Mi chiedo se Giulio Natta vedendo ciò che noi viandanti troviamo ogni giorno per le strade, proverebbe ciò che un secolo fa provò Alfred Nobel, quando un necrologio scritto per errore lo accusava di essere un mercante di morte, invece che un grande inventore.
Mi immagino l’ingegner Natta mentre passa come noi attraverso le tonnellate di plastica che le città rilasciano dai loro sfinteri nelle periferie. Cosa ne penserebbe lui, uno dei padri inventori della plastica, al vedere cosa ne abbiamo fatto della sua geniale creazione?
Si metterebbe le mani nei capelli? Si dispererebbe come il signor Nobel, che elaborò nel suo testamento l’idea dell’omonimo premio, per pulire la sua coscienza dinamitarda?
Ciò che mi infastidisce ancora di più è che il ricco occidente porta le sue innovazioni, come la plastica, nel sud del mondo, senza alcun libretto di istruzione e manutenzione. L’importante è l’affare. Il grande affare di oggi. Scordando sempre il disastro di domani.

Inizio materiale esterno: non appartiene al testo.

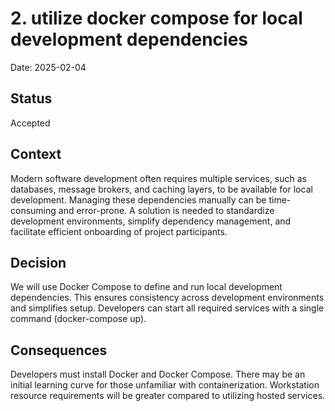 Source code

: # 2. utilize docker compose for local development dependencies

Date: 2025-02-04

## Status

Accepted

## Context

Modern software development often requires multiple services, such as databases, message brokers, and caching layers, to be available for local development.
Managing these dependencies manually can be time-consuming and error-prone.
A solution is needed to standardize development environments, simplify dependency management, and facilitate efficient onboarding of project participants.

## Decision

We will use Docker Compose to define and run local development dependencies.
This ensures consistency across development environments and simplifies setup.
Developers can start all required services with a single command (docker-compose up).

## Consequences

Developers must install Docker and Docker Compose.
There may be an initial learning curve for those unfamiliar with containerization.
Workstation resource requirements will be greater compared to utilizing hosted services.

Dall’altra parte però scopro con piacere che sono alcuni Stati africani ad essere all’avanguardia, proibendo senza eccezioni l’utilizzo di borse di plastica nei loro mercati: primo fu il Rwanda, nel 2006, seguito dal Senegal, e infine quest’anno anche dal Kenya.
Semplicemente vietati, punto. Mentre in Europa si redigono accuratissimi bilanci annuali su quanto si produce, quanto si ricicla, quanto si recupera ovvero quanto si brucia! Tutto sempre con grande attenzione a non danneggiare il produttore. Perché quello è sacro.
Mentre il mare non lo è più. O così sembra, visto che nel solo Mediterraneo vomitiamo ogni giorno più di 700 tonnellate di plastica.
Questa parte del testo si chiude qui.